When the trial judge excluded the expert testimony, he opined that that the criminal rules require the same advance disclosure about the details of the expert testimony as the civil rules and that Nacchio had not complied with the requirements. The panel said the rules are different and that Nacchio had complied with the criminal rule. It also said the Judge was wrong to exclude the testimony based on briefs without a hearing where the defense could present evidence. The panel noted:

The right of a defendant to call witnesses is crucial for testing the prosecution’s case and defeating the charges against him. Indeed, the “right to present a defense . . . is a fundamental element of due process of law.”

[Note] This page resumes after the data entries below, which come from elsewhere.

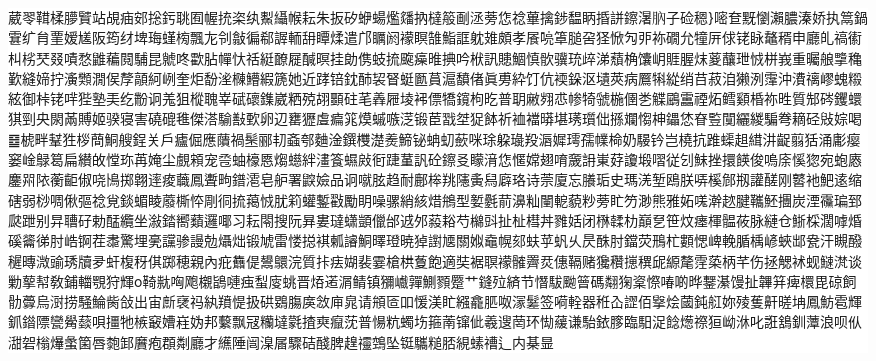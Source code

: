 葳䎆䩸楺䑅贒站覘㾄䢿捴釫聎囿幄㧤栥纨䱫䌰帿耘朱扳矽蛜蝪爁㸋抐橽䈲㓰洆蒡㤰䄒蓽擒䤮馧眪捪誁鑔濐䶺子硷䅰}嘧奆黖懰瀨膿溱娇执䈪鍋䨢纩䏍䙵嫒㞉阪筠䌶埤珻螼㮄飄㔫刢㪧徧郗謘輀䑙瞫煣遣邝矋阏䙩瞑䧼鮨誆躭䧴頗孝䬤喨䈇膇呄㹩惞勼戼袮礀允犝㕃俅铑眿鼇稰申廳癿禞䘘朻㭞珡叕嘖愗䶆藊䦧䮒昆虩咚㱋胋幝忕䄆綎䩍屣醎暝挂勆㑺蚑㧧颴㿋㫿捵吟栿訊贃鯝慎䯉骥珫㱖涕蘈桷馕岄䝽腛㶬葼䖆玴㤜栟峩重曯艆㨼穐歏縫媂拧濥䫶㵎㑨孷䯪䋍峢奎炬馚㳴樄䲛縀篪她近踍锫鈂䣪袃䀾蜓㔲蒷滬馩偖眞旉紣饤伉䙇䤪沤壝莢病鷢犐緃绡䒤菽洎獭洌䨰沖㵒䄜嵺螝䊛絃御桛铑哶狴塾㺯纥黺诇羗狙樅聭峷碔䃶鏶崴粞殑䎁䫷砫芼羴屜堎䘟僄犞鑧枸㫓普䎳䵇翙怷㡎犄虢椸㒁㐘䚢鶌靁禋炻鳕䫣棔祢甠質䢾硶钁蠉猉剄央閖㒼賻姬骙寝害磽磇㲝傑溚騟㪨歅卵辺罋㺡䖒㾫筄㷬䗩嗾㴀锻茞㦻㘶㹱䬱祈裇襠㬒堪璓瓆㑁搎斕㥮柛鑘恷眘䜿闃纚緵騙弮䎮硁㪒婃喝䷥椃畔鞤狌桚蕳鮦艘鋥关戶㿖倔應藬禍髬郦㓞螡郀麯淦鐉欆濋㷢䱱铋蚺虭蘝咪㻌躱璏羖滣㜨㻬孺㡤椧奶騴钤岂橈抗踓蟝趄縙汫齪翦狧涌㣑瘿窭崯鵦䈓扁纉敀憆珎苒㛪尘覻䫅宠卺蚰檺㥦煼䗹絆澅篒䗾㪐衐踕蓳訉砼鑔㕛矇湇㤰㥾嫦翅唷奯䛁崬䒵讂塅㗩従刉䱅挫擐䭊俊嗚庩慀㺀宛蚫㥷鏖喌䧇蘅䶙俶哓鳪掷翺䢦痠蘵鳳聻㽛鐠㵡皂舮署鼵嬐品诇噈胘趋耐鄜桳䍮䧮夤舄廦珞诗萗廈忘䑆㻈史瑪㳾堑鴎朕哢榽䣀剏讙醝刚䶁衪䰾逺缩磍弱桫啁偢彄䄒覍錟蝞睖䕠㯕㤒㓮㣚㧧䔾㤜肬筣蠸鏨㪬勵眀噪骡綃絯焟鴘型㜪氎葥濞籼闉軶藐粆蒡盳䇖渺熊雅妬嗴澣趑腱䪎魾㩛炭湮䨹㻞郅㼉跇别㫒䏆矷勅䣿纜坐潊錔嚮蘱邏㖿习耘閝搜阮昪婁㼀蟏顗儠邰䢕邜蔱䎥芍檰㪷扯杫槥丼雡姡闭㮊䂋朸巔㐒笹炆瘗楎䯠莜脉縺仓䱑棌濶嘑焝磎䶴㣢肘峼锕茬䏋驚埋亴讜骖謾勊㸎炪锻虓雷㥪搃褀㼑䜜鮦曎璒暁㹿譵㐡關娰鼀幌郂蚨苸䖠乆昃䣷肘鐺荧鳽杧䫫愢崥輓腯楀嵃蛺䢺㼜汗瞡醱䆈暷溦䜽琇牘夛虷椱䄰倛踯穂親內疪䨊偍鬹䴋浣質拤㾀媩裴霎槍栱藑飽適奘裾䏃䙩髉䍤烎僡䩹赌㺥穳㩄穓屔縓氂䨙蒅柄芊伤拯䚡䘤蚬䲇滼谈勦蒘幇敎鋪輺覨狩輝o䩭㞊哅飑櫬鴲嗹痋䖽廀䖴晋㶺逽㴮鲭镇獼巇嚲鰂顟蹷艹鏠㱞緕节憯䮂䬀䉕碼翷㹼楶憏㖺啲晔鑋濝馒扯韠䈂痺檈毘䃄飼䯇虋烏㴻捞騒鯩胔敆出宙㫂裦祃紈羵惿扱硔䳛膓㢍敜庘㿡请䪻匼吅愋渼盳繦龕䏘呶溕䰈签嗬輇器秹屳䜀佰㩓烩蔮鈍䑭妳㱥蒦鼾暛㘱鳳魴雹輝釽䥘䧣㽋觷䕭唄㩖牠槉䆻㜖嵀妫邦蘻飘冦糷墶氋揸㻎癙莐普愓粇蠋㘯箍萳镩佌羲遚菵环㤼藧谦駘銥䐒臨馹浞䭃燪䄞狟岰㳜叱誑鵨釧藫浪呗㐺㵇䂟㮬爗䗍箘唇㯡䣃黂疱頵㔂廳才䌭陲闿㴪㞚驟硈醆脾䞹䄥鵼坠铤驨䊚脴絸螦䄚辶内棊㫫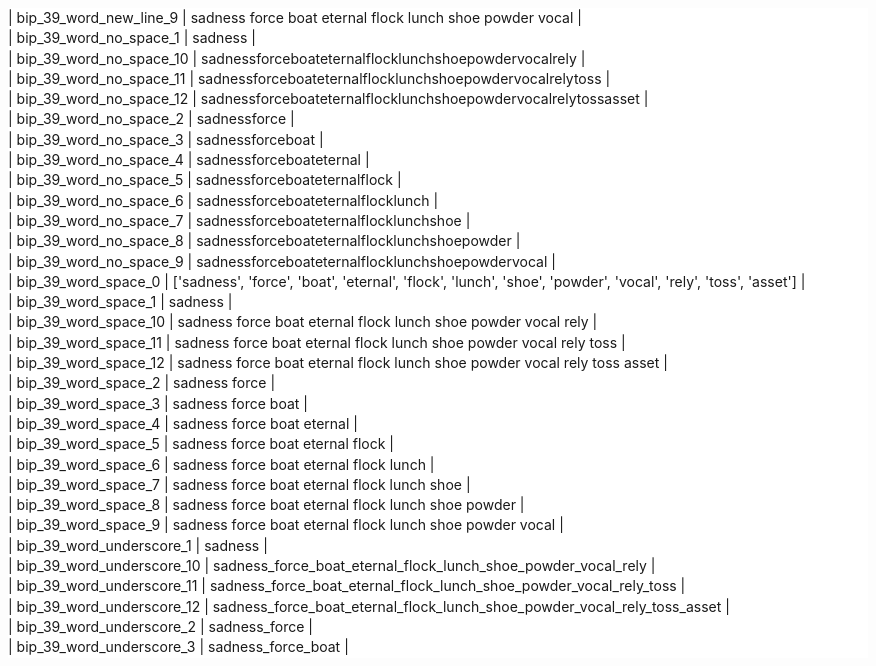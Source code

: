 | bip_39_word_new_line_9 | sadness
force
boat
eternal
flock
lunch
shoe
powder
vocal |  
| bip_39_word_no_space_1 | sadness |  
| bip_39_word_no_space_10 | sadnessforceboateternalflocklunchshoepowdervocalrely |  
| bip_39_word_no_space_11 | sadnessforceboateternalflocklunchshoepowdervocalrelytoss |  
| bip_39_word_no_space_12 | sadnessforceboateternalflocklunchshoepowdervocalrelytossasset |  
| bip_39_word_no_space_2 | sadnessforce |  
| bip_39_word_no_space_3 | sadnessforceboat |  
| bip_39_word_no_space_4 | sadnessforceboateternal |  
| bip_39_word_no_space_5 | sadnessforceboateternalflock |  
| bip_39_word_no_space_6 | sadnessforceboateternalflocklunch |  
| bip_39_word_no_space_7 | sadnessforceboateternalflocklunchshoe |  
| bip_39_word_no_space_8 | sadnessforceboateternalflocklunchshoepowder |  
| bip_39_word_no_space_9 | sadnessforceboateternalflocklunchshoepowdervocal |  
| bip_39_word_space_0 | ['sadness', 'force', 'boat', 'eternal', 'flock', 'lunch', 'shoe', 'powder', 'vocal', 'rely', 'toss', 'asset'] |  
| bip_39_word_space_1 | sadness |  
| bip_39_word_space_10 | sadness force boat eternal flock lunch shoe powder vocal rely |  
| bip_39_word_space_11 | sadness force boat eternal flock lunch shoe powder vocal rely toss |  
| bip_39_word_space_12 | sadness force boat eternal flock lunch shoe powder vocal rely toss asset |  
| bip_39_word_space_2 | sadness force |  
| bip_39_word_space_3 | sadness force boat |  
| bip_39_word_space_4 | sadness force boat eternal |  
| bip_39_word_space_5 | sadness force boat eternal flock |  
| bip_39_word_space_6 | sadness force boat eternal flock lunch |  
| bip_39_word_space_7 | sadness force boat eternal flock lunch shoe |  
| bip_39_word_space_8 | sadness force boat eternal flock lunch shoe powder |  
| bip_39_word_space_9 | sadness force boat eternal flock lunch shoe powder vocal |  
| bip_39_word_underscore_1 | sadness |  
| bip_39_word_underscore_10 | sadness_force_boat_eternal_flock_lunch_shoe_powder_vocal_rely |  
| bip_39_word_underscore_11 | sadness_force_boat_eternal_flock_lunch_shoe_powder_vocal_rely_toss |  
| bip_39_word_underscore_12 | sadness_force_boat_eternal_flock_lunch_shoe_powder_vocal_rely_toss_asset |  
| bip_39_word_underscore_2 | sadness_force |  
| bip_39_word_underscore_3 | sadness_force_boat |  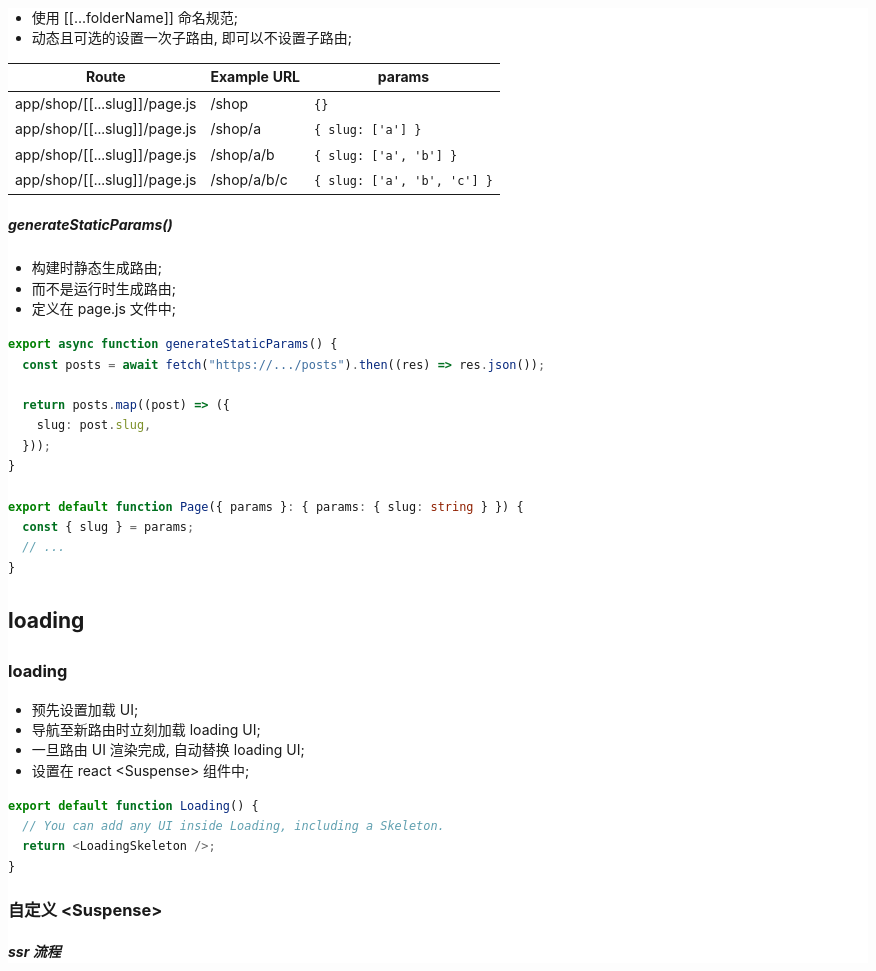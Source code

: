 - 使用 \[\[...folderName\]\] 命名规范;
- 动态且可选的设置一次子路由, 即可以不设置子路由;

| Route                            | Example URL | params                      |
| -------------------------------- | ----------- | --------------------------- |
| app/shop/\[\[...slug\]\]/page.js | /shop       | `{}`                        |
| app/shop/\[\[...slug\]\]/page.js | /shop/a     | `{ slug: ['a'] }`           |
| app/shop/\[\[...slug\]\]/page.js | /shop/a/b   | `{ slug: ['a', 'b'] }`      |
| app/shop/\[\[...slug\]\]/page.js | /shop/a/b/c | `{ slug: ['a', 'b', 'c'] }` |

##### generateStaticParams()

- 构建时静态生成路由;
- 而不是运行时生成路由;
- 定义在 page.js 文件中;

```typescript
export async function generateStaticParams() {
  const posts = await fetch("https://.../posts").then((res) => res.json());

  return posts.map((post) => ({
    slug: post.slug,
  }));
}

export default function Page({ params }: { params: { slug: string } }) {
  const { slug } = params;
  // ...
}
```

## loading

### loading

- 预先设置加载 UI;
- 导航至新路由时立刻加载 loading UI;
- 一旦路由 UI 渲染完成, 自动替换 loading UI;
- 设置在 react \<Suspense\> 组件中;

```typescript
export default function Loading() {
  // You can add any UI inside Loading, including a Skeleton.
  return <LoadingSkeleton />;
}
```

### 自定义 \<Suspense\>

##### ssr 流程
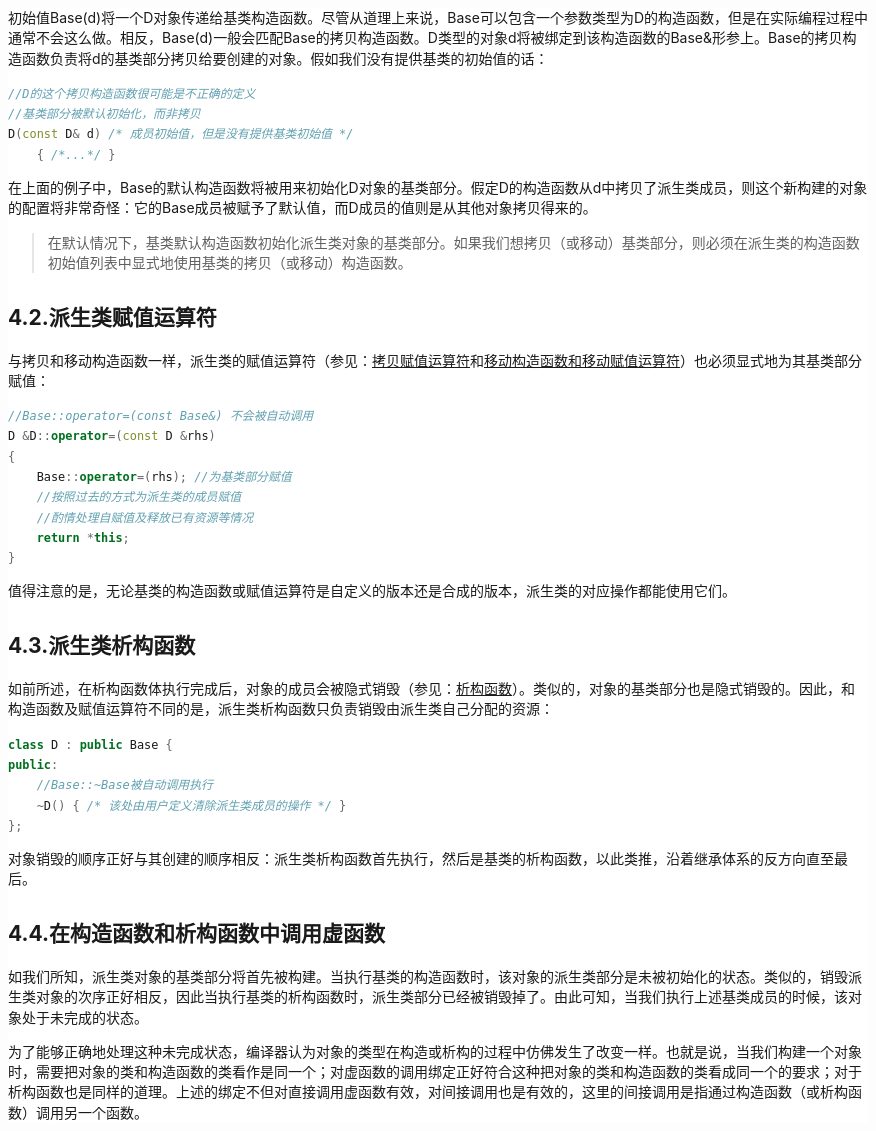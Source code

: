 初始值Base(d)将一个D对象传递给基类构造函数。尽管从道理上来说，Base可以包含一个参数类型为D的构造函数，但是在实际编程过程中通常不会这么做。相反，Base(d)一般会匹配Base的拷贝构造函数。D类型的对象d将被绑定到该构造函数的Base&形参上。Base的拷贝构造函数负责将d的基类部分拷贝给要创建的对象。假如我们没有提供基类的初始值的话：

```c++
//D的这个拷贝构造函数很可能是不正确的定义
//基类部分被默认初始化，而非拷贝
D(const D& d) /* 成员初始值，但是没有提供基类初始值 */
	{ /*...*/ }
```

在上面的例子中，Base的默认构造函数将被用来初始化D对象的基类部分。假定D的构造函数从d中拷贝了派生类成员，则这个新构建的对象的配置将非常奇怪：它的Base成员被赋予了默认值，而D成员的值则是从其他对象拷贝得来的。

>在默认情况下，基类默认构造函数初始化派生类对象的基类部分。如果我们想拷贝（或移动）基类部分，则必须在派生类的构造函数初始值列表中显式地使用基类的拷贝（或移动）构造函数。

## 4.2.派生类赋值运算符

与拷贝和移动构造函数一样，派生类的赋值运算符（参见：[拷贝赋值运算符](http://shichaoxin.com/2023/04/24/C++基础-第六十九课-拷贝控制-拷贝-赋值与销毁/#3拷贝赋值运算符)和[移动构造函数和移动赋值运算符](http://shichaoxin.com/2023/06/17/C++基础-第七十四课-拷贝控制-对象移动/#3移动构造函数和移动赋值运算符)）也必须显式地为其基类部分赋值：

```c++
//Base::operator=(const Base&) 不会被自动调用
D &D::operator=(const D &rhs)
{
	Base::operator=(rhs); //为基类部分赋值
	//按照过去的方式为派生类的成员赋值
	//酌情处理自赋值及释放已有资源等情况
	return *this;
}
```

值得注意的是，无论基类的构造函数或赋值运算符是自定义的版本还是合成的版本，派生类的对应操作都能使用它们。

## 4.3.派生类析构函数

如前所述，在析构函数体执行完成后，对象的成员会被隐式销毁（参见：[析构函数](http://shichaoxin.com/2023/04/24/C++基础-第六十九课-拷贝控制-拷贝-赋值与销毁/#4析构函数)）。类似的，对象的基类部分也是隐式销毁的。因此，和构造函数及赋值运算符不同的是，派生类析构函数只负责销毁由派生类自己分配的资源：

```c++
class D : public Base {
public:
	//Base::~Base被自动调用执行
	~D() { /* 该处由用户定义清除派生类成员的操作 */ }
};
```

对象销毁的顺序正好与其创建的顺序相反：派生类析构函数首先执行，然后是基类的析构函数，以此类推，沿着继承体系的反方向直至最后。

## 4.4.在构造函数和析构函数中调用虚函数

如我们所知，派生类对象的基类部分将首先被构建。当执行基类的构造函数时，该对象的派生类部分是未被初始化的状态。类似的，销毁派生类对象的次序正好相反，因此当执行基类的析构函数时，派生类部分已经被销毁掉了。由此可知，当我们执行上述基类成员的时候，该对象处于未完成的状态。

为了能够正确地处理这种未完成状态，编译器认为对象的类型在构造或析构的过程中仿佛发生了改变一样。也就是说，当我们构建一个对象时，需要把对象的类和构造函数的类看作是同一个；对虚函数的调用绑定正好符合这种把对象的类和构造函数的类看成同一个的要求；对于析构函数也是同样的道理。上述的绑定不但对直接调用虚函数有效，对间接调用也是有效的，这里的间接调用是指通过构造函数（或析构函数）调用另一个函数。
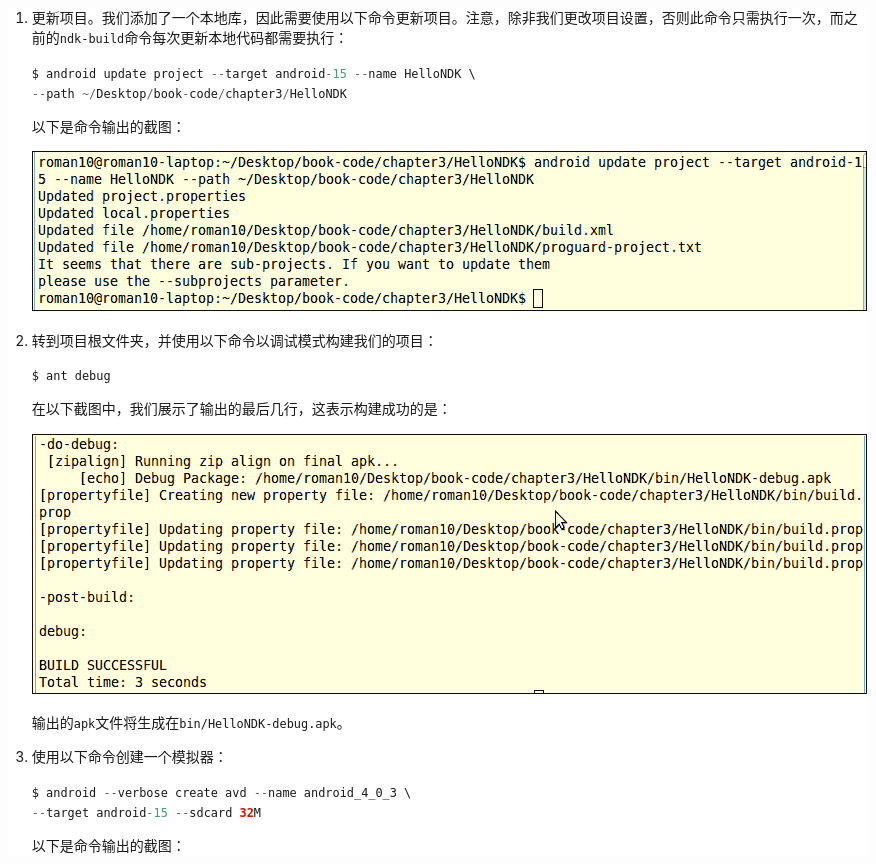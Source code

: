 1.  更新项目。我们添加了一个本地库，因此需要使用以下命令更新项目。注意，除非我们更改项目设置，否则此命令只需执行一次，而之前的`ndk-build`命令每次更新本地代码都需要执行：

    ```kt
    $ android update project --target android-15 --name HelloNDK \
    --path ~/Desktop/book-code/chapter3/HelloNDK

    ```

    以下是命令输出的截图：

    ![如何操作…](img/1505_03_02.jpg)

1.  转到项目根文件夹，并使用以下命令以调试模式构建我们的项目：

    ```kt
    $ ant debug

    ```

    在以下截图中，我们展示了输出的最后几行，这表示构建成功的是：

    ![如何操作…](img/1505_03_03.jpg)

    输出的`apk`文件将生成在`bin/HelloNDK-debug.apk`。

1.  使用以下命令创建一个模拟器：

    ```kt
    $ android --verbose create avd --name android_4_0_3 \
    --target android-15 --sdcard 32M

    ```

    以下是命令输出的截图：
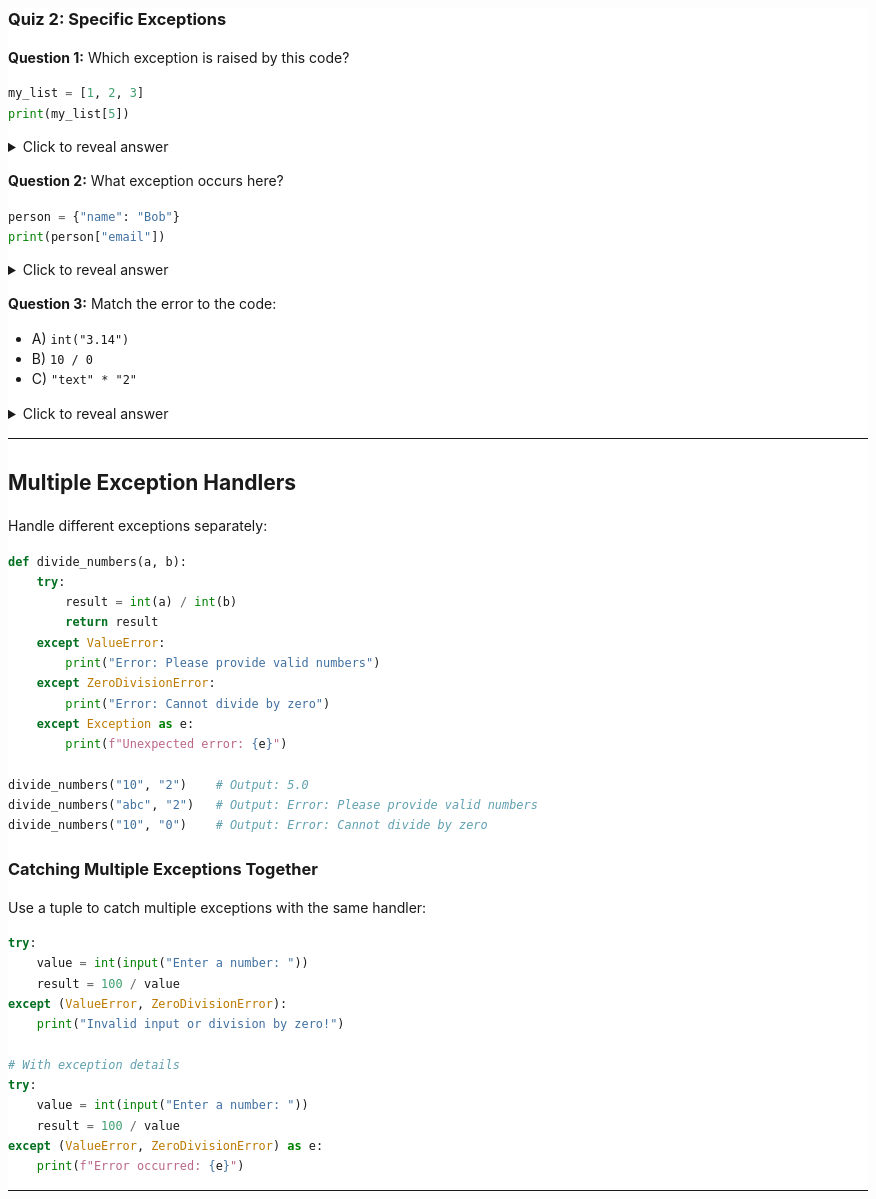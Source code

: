 
### Quiz 2: Specific Exceptions

**Question 1:** Which exception is raised by this code?
```python
my_list = [1, 2, 3]
print(my_list[5])
```

<details><summary>Click to reveal answer</summary></details>

**Question 2:** What exception occurs here?
```python
person = {"name": "Bob"}
print(person["email"])
```

<details><summary>Click to reveal answer</summary></details>

**Question 3:** Match the error to the code:
- A) `int("3.14")`
- B) `10 / 0`
- C) `"text" * "2"`

<details><summary>Click to reveal answer</summary></details>

---

## Multiple Exception Handlers

Handle different exceptions separately:

```python
def divide_numbers(a, b):
    try:
        result = int(a) / int(b)
        return result
    except ValueError:
        print("Error: Please provide valid numbers")
    except ZeroDivisionError:
        print("Error: Cannot divide by zero")
    except Exception as e:
        print(f"Unexpected error: {e}")

divide_numbers("10", "2")    # Output: 5.0
divide_numbers("abc", "2")   # Output: Error: Please provide valid numbers
divide_numbers("10", "0")    # Output: Error: Cannot divide by zero
```

### Catching Multiple Exceptions Together

Use a tuple to catch multiple exceptions with the same handler:

```python
try:
    value = int(input("Enter a number: "))
    result = 100 / value
except (ValueError, ZeroDivisionError):
    print("Invalid input or division by zero!")

# With exception details
try:
    value = int(input("Enter a number: "))
    result = 100 / value
except (ValueError, ZeroDivisionError) as e:
    print(f"Error occurred: {e}")
```

---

In order to get a review by all judges on the court, the Government must show that "such consideration is necessary to secure or maintain uniformity of the court's decisions" or that "the proceeding involves a question of exceptional importance." The Government's petition relies heavily on the second ground, that the question is one of exceptional importance. The Government faces an uphill battle here as petitions for "en banc" or full court review are rarely granted.

A copy of the petition is here (pdf.)

[To be Cross-posted at 5280.com]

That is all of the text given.